Durante sua participação no painel, Rodrigo Aguiar falou sobre os esforços da ANS em estreitar o relacionamento com as empresas – compromisso reforçado, como destacou Giovanni Cerri, com o apoio dado ao lançamento da publicação ICOS “Orientações Práticas em Saúde Suplementar – tudo o que o contratante precisa saber”. “A ANS vem tentando promover a regulação de uma forma contemporânea”, explicou Aguiar. “Saindo do modelo regulatório normativo para um modelo indutor, condutor e intermediador de bons debates e boas relações”.

Luiz Rodrigo Barros e Silva abordou o papel de empresas de tecnologia, como a Optum, na gestão da saúde corporativa, utilizando os avanços como ferramentas para um salto de qualidade nessa gestão. “É possível contribuir bastante a fim de trazer o resultado esperado pelas empresas contratantes”, afirmou. “Não no sentido de tomar conta da vida desse colaborador e extrair dele o máximo de produtividade, mas sim no que diz respeito a valorizar a atenção dada à gestão de saúde, para que se obtenha melhores resultados”.

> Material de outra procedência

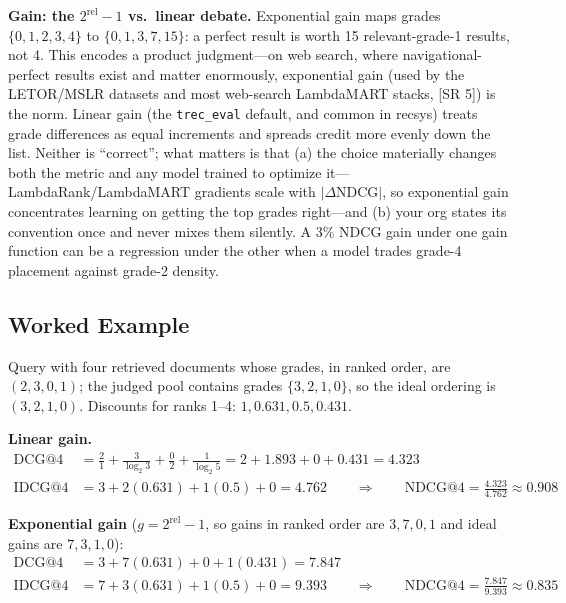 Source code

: \textbf{Gain: the $2^{\mathrm{rel}}-1$ vs.\ linear debate.} Exponential gain maps grades $\{0,1,2,3,4\}$ to $\{0,1,3,7,15\}$: a perfect result is worth 15 relevant-grade-1 results, not 4. This encodes a product judgment---on web search, where navigational-perfect results exist and matter enormously, exponential gain (used by the LETOR/MSLR datasets and most web-search LambdaMART stacks, [SR 5]) is the norm. Linear gain (the \texttt{trec\_eval} default, and common in recsys) treats grade differences as equal increments and spreads credit more evenly down the list. Neither is ``correct''; what matters is that (a) the choice materially changes both the metric and any model trained to optimize it---LambdaRank/LambdaMART gradients scale with $|\Delta \mathrm{NDCG}|$, so exponential gain concentrates learning on getting the top grades right---and (b) your org states its convention once and never mixes them silently. A 3\% NDCG gain under one gain function can be a regression under the other when a model trades grade-4 placement against grade-2 density.

\subsection{Worked Example}

Query with four retrieved documents whose grades, in ranked order, are $(2, 3, 0, 1)$; the judged pool contains grades $\{3, 2, 1, 0\}$, so the ideal ordering is $(3, 2, 1, 0)$. Discounts for ranks 1--4: $1, 0.631, 0.5, 0.431$.

\textbf{Linear gain.}
\begin{align}
\mathrm{DCG@}4 &= \frac{2}{1} + \frac{3}{\log_2 3} + \frac{0}{2} + \frac{1}{\log_2 5} = 2 + 1.893 + 0 + 0.431 = 4.323\\
\mathrm{IDCG@}4 &= 3 + 2(0.631) + 1(0.5) + 0 = 4.762
\qquad\Rightarrow\qquad \mathrm{NDCG@}4 = \frac{4.323}{4.762} \approx 0.908
\end{align}

\textbf{Exponential gain} ($g = 2^{\mathrm{rel}}-1$, so gains in ranked order are $3, 7, 0, 1$ and ideal gains are $7, 3, 1, 0$):
\begin{align}
\mathrm{DCG@}4 &= 3 + 7(0.631) + 0 + 1(0.431) = 7.847\\
\mathrm{IDCG@}4 &= 7 + 3(0.631) + 1(0.5) + 0 = 9.393
\qquad\Rightarrow\qquad \mathrm{NDCG@}4 = \frac{7.847}{9.393} \approx 0.835
\end{align}

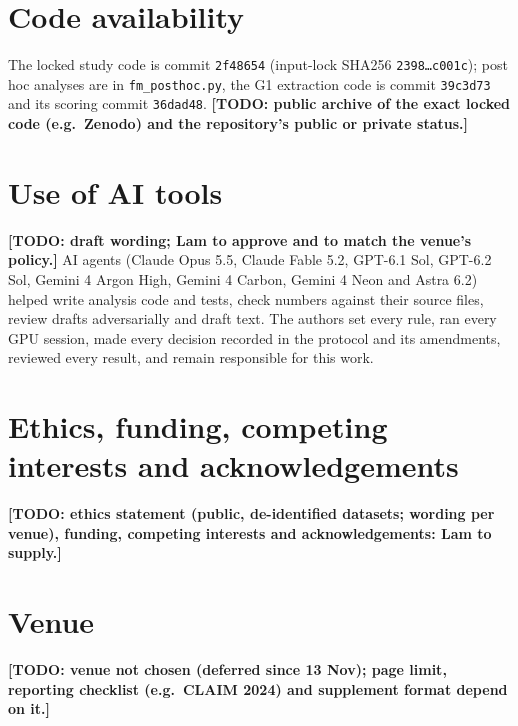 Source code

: \documentclass[conference]{IEEEtran}
\newcommand{\todo}[1]{\textbf{[TODO: #1]}}
\begin{document}
\section*{Code availability}
The locked study code is commit \texttt{2f48654} (input-lock SHA256 \texttt{2398\ldots c001c}); post hoc analyses are in \texttt{fm\_posthoc.py}, the G1 extraction code is commit \texttt{39c3d73} and its scoring commit \texttt{36dad48}. \todo{public archive of the exact locked code (e.g.\ Zenodo) and the repository's public or private status.}

\section*{Use of AI tools}
\todo{draft wording; Lam to approve and to match the venue's policy.} AI agents (Claude Opus 5.5, Claude Fable 5.2, GPT-6.1 Sol, GPT-6.2 Sol, Gemini 4 Argon High, Gemini 4 Carbon, Gemini 4 Neon and Astra 6.2) helped write analysis code and tests, check numbers against their source files, review drafts adversarially and draft text. The authors set every rule, ran every GPU session, made every decision recorded in the protocol and its amendments, reviewed every result, and remain responsible for this work.

\section*{Ethics, funding, competing interests and acknowledgements}
\todo{ethics statement (public, de-identified datasets; wording per venue), funding, competing interests and acknowledgements: Lam to supply.}

\section*{Venue}
\todo{venue not chosen (deferred since 13 Nov); page limit, reporting checklist (e.g.\ CLAIM 2024) and supplement format depend on it.}





\end{document}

O Fórum ICOS – Saúde Digital e Sustentabilidade: A Tecnologia como Estratégia de Transformação teve participação ativa da plateia, que lotou o Auditório 14 da Expo Center Norte, por meio de perguntas dirigidas a todos os participantes dos debates – questões essas que foram amplamente respondidas pelos especialistas, contribuindo para tornar ainda mais rico o debate promovido por mais essa iniciativa do Instituto Coalizão Saúde.